Luminescent hands; calendar functionality; turning bezel; water-resistant case. 3 year limited warranty. Collectible tin box included.
The look of this Corvette watch captures the design brilliance of the first Corvettes.
The success of the early Corvette is the best work of some of the most inspired design minds in automotive history. It's good fortune that these minds were roughly in the same place at the same time.
The first Corvette had the name of a fast World War II war ship. It had a sleek, rounded body, a trendy exquisite-looking wraparound windshield and “jet-pod” taillights. It was designed under the direction of legendary GM styling chief Harley Earl and looked totally unlike any Chevy ever built.
Of course, Chevrolet had never built a sports car, and didn’t seem to quite know what it was doing. It lacked the comfort and features people might have expected in an American sports car.
It took awhile for things to get sorted out. 1955 production was so dismal, the Corvette would have been dropped if rival Ford had not successfully introduced the Thunderbird two-seater that year.
Lucky for GM they put a talented expatriate Russian auto engineer and sports car racer named Zora Arkus-Duntov in charge of the 1956 Corvette. He soon began transforming the Vette into something more desirable.
The revised car got a gorgeous body and features comfort-minded Americans expected, such as roll-up windows, push-button outside door handles and a lift-off hardtop.
Chevy called the 1956 Corvette “America’s only true sports car,” which was correct. The T-Bird was a softer two-seater–an upper-middle-class sporty car for your wife or girlfriend.
By 1962, under the guidance of the savvy Arkus-Duntov, the Corvette had become a fast, profitable, race-winning model that helped give Chevy a sporty image.
Meanwhile, colorful new GM styling chief Bill Mitchell bought a nifty but hastily developed Corvette-powered SS (Super Sport) race car tht Arkus-Duntov had created for the famous 1957 sports car race in Sebring, Fla.
GM banned racing activities after Sebring, but Mitchell felt that the ‘Vette should have a racing heritage. He got around the ban by using his own money and that of friends to create and race a new version of the SS.

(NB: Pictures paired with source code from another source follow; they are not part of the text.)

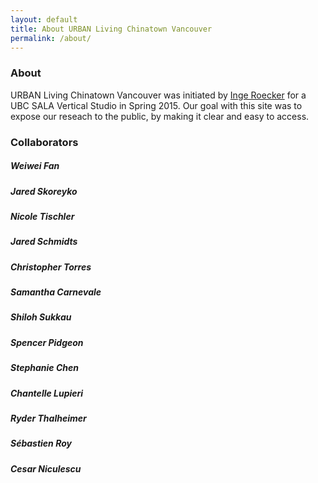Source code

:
 ```yaml
---
layout: default
title: About URBAN Living Chinatown Vancouver
permalink: /about/
---
```

### About

URBAN Living Chinatown Vancouver was initiated by [Inge Roecker](http://www.projekt006.webmitte.de/index.php?id=9) for a UBC SALA Vertical Studio in Spring 2015. 
Our goal with this site was to expose our reseach to the public, by making it clear and easy to access.

### Collaborators

##### Weiwei Fan
##### Jared Skoreyko
##### Nicole Tischler
##### Jared Schmidts
##### Christopher Torres
##### Samantha Carnevale
##### Shiloh Sukkau
##### Spencer Pidgeon
##### Stephanie Chen
##### Chantelle Lupieri
##### Ryder Thalheimer
##### Sébastien Roy
##### Cesar Niculescu
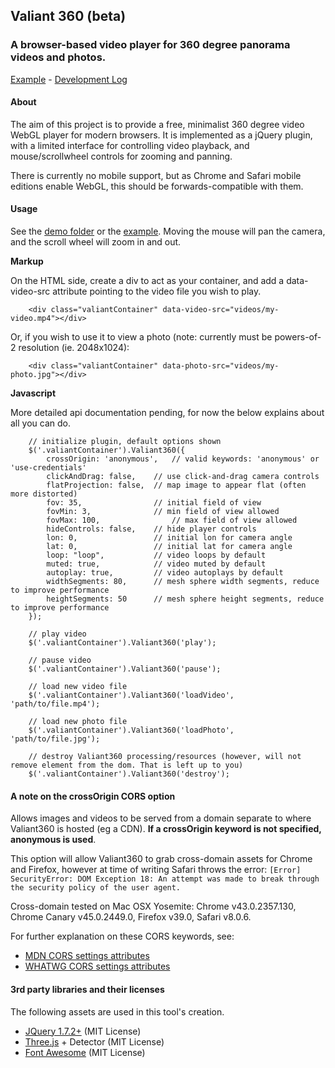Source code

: ## Valiant 360 (beta)

### A browser-based video player for 360 degree panorama videos and photos.

[Example](http://flimshaw.github.io/Valiant360) - [Development Log](https://github.com/flimshaw/Valiant360/wiki/Development-log)


#### About

The aim of this project is to provide a free, minimalist 360 degree video WebGL player for modern browsers. It is implemented as a jQuery plugin, with a limited interface for controlling video playback, and mouse/scrollwheel controls for zooming and panning.

There is currently no mobile support, but as Chrome and Safari mobile editions enable WebGL, this should be forwards-compatible with them.

#### Usage

See the [demo folder](https://github.com/flimshaw/Valiant360/tree/master/demo) or the [example](http://flimshaw.github.io/Valiant360).  Moving the mouse will pan the camera, and the scroll wheel will zoom in and out.

**Markup**

On the HTML side, create a div to act as your container, and add a data-video-src attribute pointing to the video file you wish to play.

```
	<div class="valiantContainer" data-video-src="videos/my-video.mp4"></div>
```

Or, if you wish to use it to view a photo (note: currently must be powers-of-2 resolution (ie. 2048x1024):
```
	<div class="valiantContainer" data-photo-src="videos/my-photo.jpg"></div>
```

**Javascript**

More detailed api documentation pending, for now the below explains about all you can do.

```
	// initialize plugin, default options shown
	$('.valiantContainer').Valiant360({
		crossOrigin: 'anonymous',	// valid keywords: 'anonymous' or 'use-credentials'
		clickAndDrag: false,	// use click-and-drag camera controls
		flatProjection: false,	// map image to appear flat (often more distorted)
		fov: 35, 				// initial field of view
		fovMin: 3, 				// min field of view allowed
		fovMax: 100, 				// max field of view allowed
		hideControls: false,	// hide player controls
		lon: 0, 				// initial lon for camera angle
		lat: 0, 				// initial lat for camera angle
		loop: "loop", 			// video loops by default
		muted: true,			// video muted by default
		autoplay: true,			// video autoplays by default
		widthSegments: 80,		// mesh sphere width segments, reduce to improve performance
		heightSegments: 50		// mesh sphere height segments, reduce to improve performance
	});

	// play video
	$('.valiantContainer').Valiant360('play');

	// pause video
	$('.valiantContainer').Valiant360('pause');

	// load new video file
	$('.valiantContainer').Valiant360('loadVideo', 'path/to/file.mp4');

	// load new photo file
	$('.valiantContainer').Valiant360('loadPhoto', 'path/to/file.jpg');

	// destroy Valiant360 processing/resources (however, will not remove element from the dom. That is left up to you)
	$('.valiantContainer').Valiant360('destroy');

```

#### A note on the crossOrigin CORS option
Allows images and videos to be served from a domain separate to where Valiant360 is hosted (eg a CDN). **If a crossOrigin keyword is not specified, anonymous is used**.

This option will allow Valiant360 to grab cross-domain assets for Chrome and Firefox, however at time of writing Safari throws the error: `[Error] SecurityError: DOM Exception 18: An attempt was made to break through the security policy of the user agent.`

Cross-domain tested on Mac OSX Yosemite: Chrome v43.0.2357.130, Chrome Canary v45.0.2449.0, Firefox v39.0, Safari v8.0.6.

For further explanation on these CORS keywords, see:
* [MDN CORS settings attributes](https://developer.mozilla.org/en-US/docs/Web/HTML/CORS_settings_attributes)
* [WHATWG CORS settings attributes](https://html.spec.whatwg.org/multipage/infrastructure.html#cors-settings-attribute)

#### 3rd party libraries and their licenses

The following assets are used in this tool's creation.

+ [JQuery 1.7.2+](http://jquery.com) (MIT License)
+ [Three.js](http://threejs.org/) + Detector (MIT License)
+ [Font Awesome](http://fortawesome.github.io/Font-Awesome/) (MIT License)
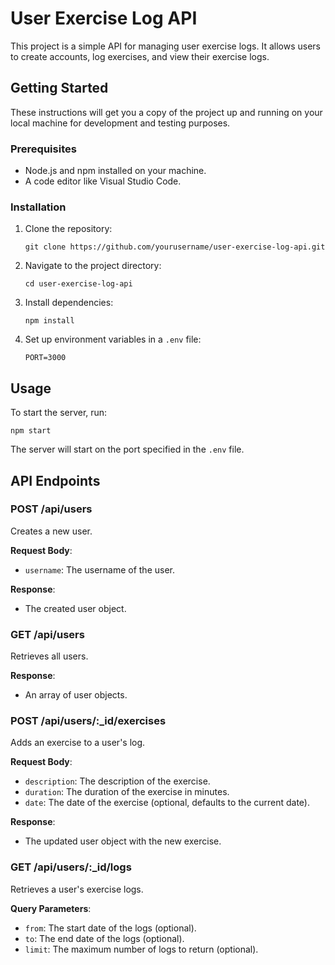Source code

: # User Exercise Log API

This project is a simple API for managing user exercise logs. It allows users to create accounts, log exercises, and view their exercise logs.

## Getting Started

These instructions will get you a copy of the project up and running on your local machine for development and testing purposes.

### Prerequisites

- Node.js and npm installed on your machine.
- A code editor like Visual Studio Code.

### Installation

1. Clone the repository:
   ```
   git clone https://github.com/yourusername/user-exercise-log-api.git
   ```
2. Navigate to the project directory:
   ```
   cd user-exercise-log-api
   ```
3. Install dependencies:
   ```
   npm install
   ```
4. Set up environment variables in a `.env` file:
   ```
   PORT=3000
   ```

## Usage

To start the server, run:
```
npm start
```

The server will start on the port specified in the `.env` file.

## API Endpoints

### POST /api/users

Creates a new user.

**Request Body**:
- `username`: The username of the user.

**Response**:
- The created user object.

### GET /api/users

Retrieves all users.

**Response**:
- An array of user objects.

### POST /api/users/:_id/exercises

Adds an exercise to a user's log.

**Request Body**:
- `description`: The description of the exercise.
- `duration`: The duration of the exercise in minutes.
- `date`: The date of the exercise (optional, defaults to the current date).

**Response**:
- The updated user object with the new exercise.

### GET /api/users/:_id/logs

Retrieves a user's exercise logs.

**Query Parameters**:
- `from`: The start date of the logs (optional).
- `to`: The end date of the logs (optional).
- `limit`: The maximum number of logs to return (optional).
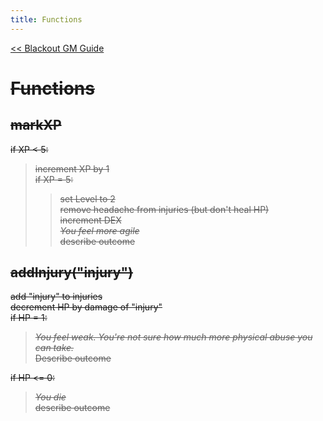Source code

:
 ```yaml
---
title: Functions
---
```


[<< Blackout GM Guide](start.html)

# ~~Functions~~

## ~~markXP~~

~~if XP < 5:~~
> ~~increment XP by 1~~  
~~if XP = 5:~~
> > ~~set Level to 2~~  
~~remove headache from injuries (but don't heal HP)~~  
~~increment DEX~~  
~~*You feel more agile*~~  
~~describe outcome~~

## ~~addInjury("injury")~~

~~add "injury" to injuries~~  
~~decrement HP by damage of "injury"~~  
~~if HP = 1:~~
> *~~You feel weak. You're not sure how much more physical abuse you can take.~~*  
~~Describe outcome~~

~~if HP <= 0:~~
> ~~*You die*~~  
~~describe outcome~~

Brilliant stylist Larry Shinoda came up with a rakish fiberglass body for the SS chassis. Mitchell, a deep-sea fisherman, initially called the topless race car the “stingray” after the colorful fish of that name.
Mitchell had Arkus-Duntov and key Chevy engineers mechanically develop the car — called the “Sting Ray Special” and “Mitchell Sting Ray.” (It never was raced as a “Corvette” or under the GM flag.) He then hired Dr. Dick Thompson (nicknamed the “flying dentist”) to race it, ostensibly as a private entry because of the GM ban.

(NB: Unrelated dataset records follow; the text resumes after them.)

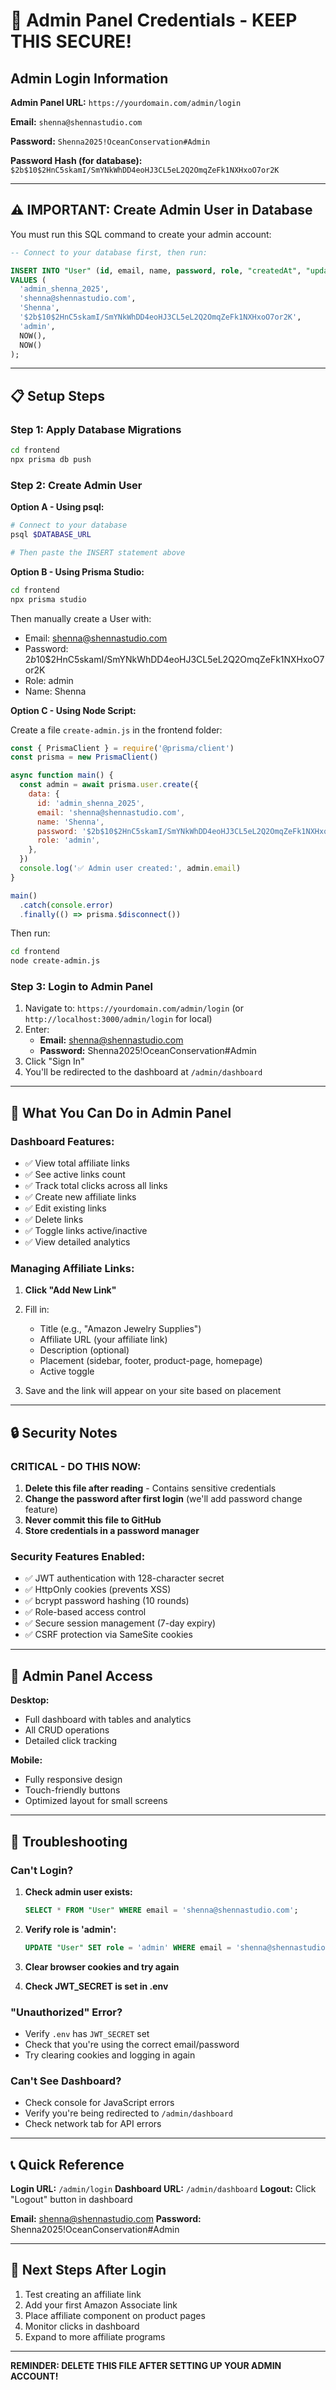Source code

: # 🔐 Admin Panel Credentials - KEEP THIS SECURE!

## Admin Login Information

**Admin Panel URL:** `https://yourdomain.com/admin/login`

**Email:** `shenna@shennastudio.com`

**Password:** `Shenna2025!OceanConservation#Admin`

**Password Hash (for database):** `$2b$10$2HnC5skamI/SmYNkWhDD4eoHJ3CL5eL2Q2OmqZeFk1NXHxoO7or2K`

---

## ⚠️ IMPORTANT: Create Admin User in Database

You must run this SQL command to create your admin account:

```sql
-- Connect to your database first, then run:

INSERT INTO "User" (id, email, name, password, role, "createdAt", "updatedAt")
VALUES (
  'admin_shenna_2025',
  'shenna@shennastudio.com',
  'Shenna',
  '$2b$10$2HnC5skamI/SmYNkWhDD4eoHJ3CL5eL2Q2OmqZeFk1NXHxoO7or2K',
  'admin',
  NOW(),
  NOW()
);
```

---

## 📋 Setup Steps

### Step 1: Apply Database Migrations
```bash
cd frontend
npx prisma db push
```

### Step 2: Create Admin User

**Option A - Using psql:**
```bash
# Connect to your database
psql $DATABASE_URL

# Then paste the INSERT statement above
```

**Option B - Using Prisma Studio:**
```bash
cd frontend
npx prisma studio
```
Then manually create a User with:
- Email: shenna@shennastudio.com
- Password: $2b$10$2HnC5skamI/SmYNkWhDD4eoHJ3CL5eL2Q2OmqZeFk1NXHxoO7or2K
- Role: admin
- Name: Shenna

**Option C - Using Node Script:**

Create a file `create-admin.js` in the frontend folder:

```javascript
const { PrismaClient } = require('@prisma/client')
const prisma = new PrismaClient()

async function main() {
  const admin = await prisma.user.create({
    data: {
      id: 'admin_shenna_2025',
      email: 'shenna@shennastudio.com',
      name: 'Shenna',
      password: '$2b$10$2HnC5skamI/SmYNkWhDD4eoHJ3CL5eL2Q2OmqZeFk1NXHxoO7or2K',
      role: 'admin',
    },
  })
  console.log('✅ Admin user created:', admin.email)
}

main()
  .catch(console.error)
  .finally(() => prisma.$disconnect())
```

Then run:
```bash
cd frontend
node create-admin.js
```

### Step 3: Login to Admin Panel

1. Navigate to: `https://yourdomain.com/admin/login` (or `http://localhost:3000/admin/login` for local)
2. Enter:
   - **Email:** shenna@shennastudio.com
   - **Password:** Shenna2025!OceanConservation#Admin
3. Click "Sign In"
4. You'll be redirected to the dashboard at `/admin/dashboard`

---

## 🎯 What You Can Do in Admin Panel

### Dashboard Features:
- ✅ View total affiliate links
- ✅ See active links count
- ✅ Track total clicks across all links
- ✅ Create new affiliate links
- ✅ Edit existing links
- ✅ Delete links
- ✅ Toggle links active/inactive
- ✅ View detailed analytics

### Managing Affiliate Links:

1. **Click "Add New Link"**
2. Fill in:
   - Title (e.g., "Amazon Jewelry Supplies")
   - Affiliate URL (your affiliate link)
   - Description (optional)
   - Placement (sidebar, footer, product-page, homepage)
   - Active toggle

3. Save and the link will appear on your site based on placement

---

## 🔒 Security Notes

### CRITICAL - DO THIS NOW:

1. **Delete this file after reading** - Contains sensitive credentials
2. **Change the password after first login** (we'll add password change feature)
3. **Never commit this file to GitHub**
4. **Store credentials in a password manager**

### Security Features Enabled:

- ✅ JWT authentication with 128-character secret
- ✅ HttpOnly cookies (prevents XSS)
- ✅ bcrypt password hashing (10 rounds)
- ✅ Role-based access control
- ✅ Secure session management (7-day expiry)
- ✅ CSRF protection via SameSite cookies

---

## 📱 Admin Panel Access

**Desktop:**
- Full dashboard with tables and analytics
- All CRUD operations
- Detailed click tracking

**Mobile:**
- Fully responsive design
- Touch-friendly buttons
- Optimized layout for small screens

---

## 🚨 Troubleshooting

### Can't Login?

1. **Check admin user exists:**
   ```sql
   SELECT * FROM "User" WHERE email = 'shenna@shennastudio.com';
   ```

2. **Verify role is 'admin':**
   ```sql
   UPDATE "User" SET role = 'admin' WHERE email = 'shenna@shennastudio.com';
   ```

3. **Clear browser cookies and try again**

4. **Check JWT_SECRET is set in .env**

### "Unauthorized" Error?

- Verify `.env` has `JWT_SECRET` set
- Check that you're using the correct email/password
- Try clearing cookies and logging in again

### Can't See Dashboard?

- Check console for JavaScript errors
- Verify you're being redirected to `/admin/dashboard`
- Check network tab for API errors

---

## 📞 Quick Reference

**Login URL:** `/admin/login`
**Dashboard URL:** `/admin/dashboard`
**Logout:** Click "Logout" button in dashboard

**Email:** shenna@shennastudio.com
**Password:** Shenna2025!OceanConservation#Admin

---

## 🔄 Next Steps After Login

1. Test creating an affiliate link
2. Add your first Amazon Associate link
3. Place affiliate component on product pages
4. Monitor clicks in dashboard
5. Expand to more affiliate programs

---

**REMINDER: DELETE THIS FILE AFTER SETTING UP YOUR ADMIN ACCOUNT!**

The talented Thompson won the Sports Car Club of America’s C-Modified national championships with the car in 1959 and 1960. But it was the auto’s beauty that captured the most attention.

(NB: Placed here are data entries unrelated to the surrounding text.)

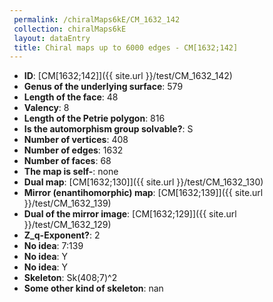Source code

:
 ```yaml
--- 
 permalink: /chiralMaps6kE/CM_1632_142 
 collection: chiralMaps6kE
 layout: dataEntry
 title: Chiral maps up to 6000 edges - CM[1632;142]
---
```


- **ID**: [CM[1632;142]]({{ site.url }}/test/CM_1632_142)
- **Genus of the underlying surface**: 579
- **Length of the face**: 48
- **Valency**: 8
- **Length of the Petrie polygon**: 816
- **Is the automorphism group solvable?**: S
- **Number of vertices**: 408
- **Number of edges**: 1632
- **Number of faces**: 68
- **The map is self-**: none
- **Dual map**: [CM[1632;130]]({{ site.url }}/test/CM_1632_130)
- **Mirror (enantihomorphic) map**: [CM[1632;139]]({{ site.url }}/test/CM_1632_139)
- **Dual of the mirror image**: [CM[1632;129]]({{ site.url }}/test/CM_1632_129)
- **Z_q-Exponent?**: 2
- **No idea**:  7:139
- **No idea**: Y
- **No idea**: Y
- **Skeleton**: Sk(408;7)^2
- **Some other kind of skeleton**: nan
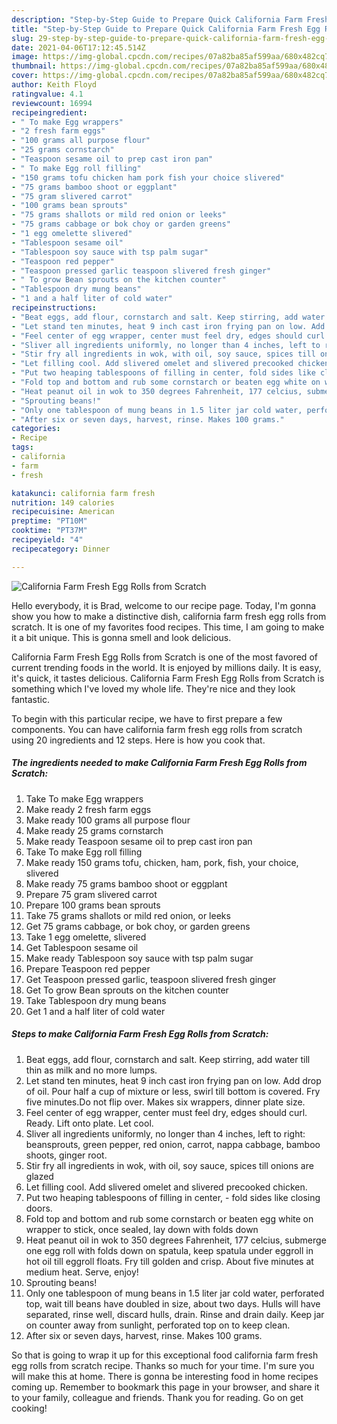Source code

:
 ```yaml
---
description: "Step-by-Step Guide to Prepare Quick California Farm Fresh Egg Rolls from Scratch"
title: "Step-by-Step Guide to Prepare Quick California Farm Fresh Egg Rolls from Scratch"
slug: 29-step-by-step-guide-to-prepare-quick-california-farm-fresh-egg-rolls-from-scratch
date: 2021-04-06T17:12:45.514Z
image: https://img-global.cpcdn.com/recipes/07a82ba85af599aa/680x482cq70/california-farm-fresh-egg-rolls-from-scratch-recipe-main-photo.jpg
thumbnail: https://img-global.cpcdn.com/recipes/07a82ba85af599aa/680x482cq70/california-farm-fresh-egg-rolls-from-scratch-recipe-main-photo.jpg
cover: https://img-global.cpcdn.com/recipes/07a82ba85af599aa/680x482cq70/california-farm-fresh-egg-rolls-from-scratch-recipe-main-photo.jpg
author: Keith Floyd
ratingvalue: 4.1
reviewcount: 16994
recipeingredient:
- " To make Egg wrappers"
- "2 fresh farm eggs"
- "100 grams all purpose flour"
- "25 grams cornstarch"
- "Teaspoon sesame oil to prep cast iron pan"
- " To make Egg roll filling"
- "150 grams tofu chicken ham pork fish your choice slivered"
- "75 grams bamboo shoot or eggplant"
- "75 gram slivered carrot"
- "100 grams bean sprouts"
- "75 grams shallots or mild red onion or leeks"
- "75 grams cabbage or bok choy or garden greens"
- "1 egg omelette slivered"
- "Tablespoon sesame oil"
- "Tablespoon soy sauce with tsp palm sugar"
- "Teaspoon red pepper"
- "Teaspoon pressed garlic teaspoon slivered fresh ginger"
- " To grow Bean sprouts on the kitchen counter"
- "Tablespoon dry mung beans"
- "1 and a half liter of cold water"
recipeinstructions:
- "Beat eggs, add flour, cornstarch and salt. Keep stirring, add water till thin as milk and no more lumps."
- "Let stand ten minutes, heat 9 inch cast iron frying pan on low. Add drop of oil. Pour half a cup of mixture or less, swirl till bottom is covered. Fry five minutes.Do not flip over. Makes six wrappers, dinner plate size."
- "Feel center of egg wrapper, center must feel dry, edges should curl. Ready. Lift onto plate. Let cool."
- "Sliver all ingredients uniformly, no longer than 4 inches, left to right: beansprouts, green pepper, red onion, carrot, nappa cabbage, bamboo shoots, ginger root."
- "Stir fry all ingredients in wok, with oil, soy sauce, spices till onions are glazed"
- "Let filling cool. Add slivered omelet and slivered precooked chicken."
- "Put two heaping tablespoons of filling in center, fold sides like closing doors."
- "Fold top and bottom and rub some cornstarch or beaten egg white on wrapper to stick, once sealed, lay down with folds down"
- "Heat peanut oil in wok to 350 degrees Fahrenheit, 177 celcius, submerge one egg roll with folds down on spatula, keep spatula under eggroll in hot oil till eggroll floats. Fry till golden and crisp. About five minutes at medium heat. Serve, enjoy!"
- "Sprouting beans!"
- "Only one tablespoon of mung beans in 1.5 liter jar cold water, perforated top, wait till beans have doubled in size, about two days. Hulls will have separated, rinse well, discard hulls, drain. Rinse and drain daily. Keep jar on counter away from sunlight, perforated top on to keep clean."
- "After six or seven days, harvest, rinse. Makes 100 grams."
categories:
- Recipe
tags:
- california
- farm
- fresh

katakunci: california farm fresh 
nutrition: 149 calories
recipecuisine: American
preptime: "PT10M"
cooktime: "PT37M"
recipeyield: "4"
recipecategory: Dinner

---
```



![California Farm Fresh Egg Rolls from Scratch](https://img-global.cpcdn.com/recipes/07a82ba85af599aa/680x482cq70/california-farm-fresh-egg-rolls-from-scratch-recipe-main-photo.jpg)

Hello everybody, it is Brad, welcome to our recipe page. Today, I'm gonna show you how to make a distinctive dish, california farm fresh egg rolls from scratch. It is one of my favorites food recipes. This time, I am going to make it a bit unique. This is gonna smell and look delicious.

California Farm Fresh Egg Rolls from Scratch is one of the most favored of current trending foods in the world. It is enjoyed by millions daily. It is easy, it's quick, it tastes delicious. California Farm Fresh Egg Rolls from Scratch is something which I've loved my whole life. They're nice and they look fantastic.




To begin with this particular recipe, we have to first prepare a few components. You can have california farm fresh egg rolls from scratch using 20 ingredients and 12 steps. Here is how you cook that.

<!--inarticleads1-->

##### The ingredients needed to make California Farm Fresh Egg Rolls from Scratch:

1. Take  To make Egg wrappers
1. Make ready 2 fresh farm eggs
1. Make ready 100 grams all purpose flour
1. Make ready 25 grams cornstarch
1. Make ready Teaspoon sesame oil to prep cast iron pan
1. Take  To make Egg roll filling
1. Make ready 150 grams tofu, chicken, ham, pork, fish, your choice, slivered
1. Make ready 75 grams bamboo shoot or eggplant
1. Prepare 75 gram slivered carrot
1. Prepare 100 grams bean sprouts
1. Take 75 grams shallots or mild red onion, or leeks
1. Get 75 grams cabbage, or bok choy, or garden greens
1. Take 1 egg omelette, slivered
1. Get Tablespoon sesame oil
1. Make ready Tablespoon soy sauce with tsp palm sugar
1. Prepare Teaspoon red pepper
1. Get Teaspoon pressed garlic, teaspoon slivered fresh ginger
1. Get  To grow Bean sprouts on the kitchen counter
1. Take Tablespoon dry mung beans
1. Get 1 and a half liter of cold water




<!--inarticleads2-->

##### Steps to make California Farm Fresh Egg Rolls from Scratch:

1. Beat eggs, add flour, cornstarch and salt. Keep stirring, add water till thin as milk and no more lumps.
1. Let stand ten minutes, heat 9 inch cast iron frying pan on low. Add drop of oil. Pour half a cup of mixture or less, swirl till bottom is covered. Fry five minutes.Do not flip over. Makes six wrappers, dinner plate size.
1. Feel center of egg wrapper, center must feel dry, edges should curl. Ready. Lift onto plate. Let cool.
1. Sliver all ingredients uniformly, no longer than 4 inches, left to right: beansprouts, green pepper, red onion, carrot, nappa cabbage, bamboo shoots, ginger root.
1. Stir fry all ingredients in wok, with oil, soy sauce, spices till onions are glazed
1. Let filling cool. Add slivered omelet and slivered precooked chicken.
1. Put two heaping tablespoons of filling in center, - fold sides like closing doors.
1. Fold top and bottom and rub some cornstarch or beaten egg white on wrapper to stick, once sealed, lay down with folds down
1. Heat peanut oil in wok to 350 degrees Fahrenheit, 177 celcius, submerge one egg roll with folds down on spatula, keep spatula under eggroll in hot oil till eggroll floats. Fry till golden and crisp. About five minutes at medium heat. Serve, enjoy!
1. Sprouting beans!
1. Only one tablespoon of mung beans in 1.5 liter jar cold water, perforated top, wait till beans have doubled in size, about two days. Hulls will have separated, rinse well, discard hulls, drain. Rinse and drain daily. Keep jar on counter away from sunlight, perforated top on to keep clean.
1. After six or seven days, harvest, rinse. Makes 100 grams.




So that is going to wrap it up for this exceptional food california farm fresh egg rolls from scratch recipe. Thanks so much for your time. I'm sure you will make this at home. There is gonna be interesting food in home recipes coming up. Remember to bookmark this page in your browser, and share it to your family, colleague and friends. Thank you for reading. Go on get cooking!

The elated Mitchell turned his race car into an auto show car and exhibited it at big shows across the country to get the public accustomed to the similar shape of the sensational new 1963 production Sting Ray.
Showgoers were captivated by the car’s appearance, which led Chevy to keep the general body shape for the upcoming ‘Vette model.
Despite a tight budget, Arkus-Duntov made the Sting Ray unlike any other production auto for a reasonable price. Mitchell insisted the Sting Ray have retractable headlights with covers so the front end would resemble his race car’s streamlined front end.
The new Corvette came as a convertible and — for the first time — as a coupe. Mitchell insisted the coupe have a unique vertically split rear window, with a divider bar, to enhance its styling. Arkus-Duntov hated the window because the bar severely hindered vision.
But the influential Mitchell got what he wanted, and the 1963 “split-window” ‘Vette coupe has become legendary.